“Amnesty” deadlocks comprehensive immigration reform. On one side are those who don’t want to forgive people who broke America’s archaic international labor market regulations, also known as our immigration laws; on the other, pro-immigration advocates won’t budge on the issue. Immigration reform, linked to amnesty and low skilled immigrants is a political non-starter — but that is not the case when it comes to highly skilled immigrants.

Two bills to positively reform the highly skilled immigration system were recently introduced in the Senate. The STAR Act, introduced by John Cornyn (R‑TX), would eliminate the diversity lottery and redirect those green cards toward foreign graduates of American universities in the science, technology, engineering, and mathematics fields (STEM). The SMART Act, introduced by Lamar Alexander (R‑TN) and Chris Coons (D‑DE), is better because it would create a new temporary visa for STEM graduates without eliminating any other green card categories.

These bills are a welcome first step in immigration reform, and should not be derailed by fallacious arguments.

The most persistent argument against expanding immigration is that immigrants take American jobs. This view is based on the false notion that there is a fixed number of jobs to be divided among Americans. More realistically, Immigrants increase the productive potential of Americans, expanding the number of total jobs available. For example, American engineering firms that hire more foreign engineers also have to hire more accountants, assistants, managers, and can supply engineering services at more competitive prices to more clients — benefiting American firms and consumers.

Foreign skilled workers are mostly complements to Americans, not competitors. American skilled workers have distinct advantages over foreign workers, namely managerial ability, communication skills (because of language), and knowledge of firms and the U.S. market. Immigrants work where communication is less important, pushing Americans into managerial positions where those skills are more valuable. This division of labor increases production.

The next erroneous argument is that highly skilled immigrants and foreign workers lower American wages. Firms hold off raises when the economy is bad, so if the anti-immigration argument was true we would expect to see more green card applications during poor economic times. But the opposite is true.

Firms apply for more employment based green cards and temporary high skilled work visas when the economy is thriving. That’s because firms demand more foreign workers when they are expanding, not when they are seeking to lower American wages.

The next argument is that the highly skilled immigration and work visa system is unregulated, leading to fraud and abuse. On the contrary, regulations and oversight have increased dramatically over the last decade. Worksite inspections, ICE investigations, database reviews, and increased fees complicate the efforts of the most honest and diligent applicants. Regulations that impede visa holders switching jobs increase the potential for employer abuse because if a worker quits a bad employer, he can endanger his immigration status. Deregulation would diminish abuse.

Indian applicants for some employment based green cards can take five years to a decade to be processed. Chinese applicants in a similar situation have to wait between five and seven years before being processed. Temporary skilled work visa applications are filling up their yearly quotas despite all of the new regulations and fees. Somehow, despite all of the regulations, fees, and annoyances piled on these systems in recent years, applicants and employers are still filling the quotas.
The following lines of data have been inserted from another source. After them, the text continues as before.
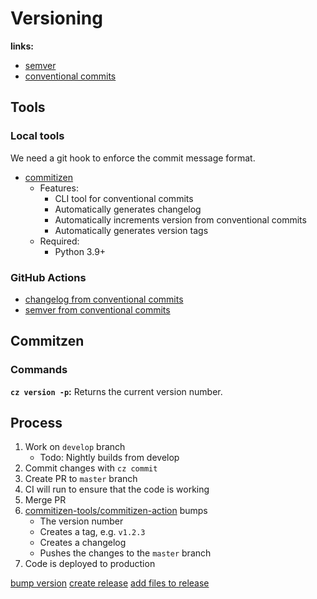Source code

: # Versioning

**links:**

- [semver](https://semver.org/)
- [conventional commits](https://www.conventionalcommits.org/en/about/)

## Tools

### Local tools

We need a git hook to enforce the commit message format.

- [commitizen](https://commitizen-tools.github.io/commitizen/)
  - Features:
    - CLI tool for conventional commits
    - Automatically generates changelog
    - Automatically increments version from conventional commits
    - Automatically generates version tags
  - Required:
    - Python 3.9+

### GitHub Actions

- [changelog from conventional commits](https://github.com/marketplace/actions/changelog-from-conventional-commits)
- [semver from conventional commits](https://github.com/ietf-tools/semver-action)

## Commitzen

### Commands

**`cz version -p`:** Returns the current version number.


## Process

1. Work on `develop` branch
    - Todo: Nightly builds from develop
2. Commit changes with `cz commit`
3. Create PR to `master` branch
4. CI will run to ensure that the code is working
5. Merge PR
6. [commitizen-tools/commitizen-action](https://github.com/commitizen-tools/commitizen-action) bumps
    - The version number
    - Creates a tag, e.g. `v1.2.3`
    - Creates a changelog
    - Pushes the changes to the `master` branch
7. Code is deployed to production


[bump version](https://github.com/commitizen-tools/commitizen-action)
[create release](https://github.com/softprops/action-gh-release)
[add files to release](https://github.com/marketplace/actions/upload-files-to-a-github-release)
There are bad arguments for increasing legal immigration, the most common being that the U.S. needs highly skilled immigrants to compete. Foreign workers employed overseas are not bad for the U.S. economy and they don’t make us “less competitive.” Americans reap some of the benefits of foreign skilled workers in other countries already thanks to trade. The difference is that those workers would produce much more, innovate more, and start more firms in the U.S. than in their home countries.

America’s institutional advantages like the rule of law, stable property rights, and contract enforcement allow people — Americans and immigrants — to reach their productive potentials. Increasing legal immigration, in this case for the highly skilled, allows some more people to use their skills in one of the most productive places in the world — the U.S. For that reason, and not protectionism, immigration is good for the U.S. and the world.

Institutions in rapidly developing foreign nations like India and China, the source of many highly skilled immigrants, still can’t hold a candle to America’s relatively free market. The two bills just introduced to the Senate make some small but welcome improvements to reducing the protectionism of our immigration system. Making American capitalist institutions as open and accessible to immigrants as they are to Americans should be the long term goal of any immigration reform proposals.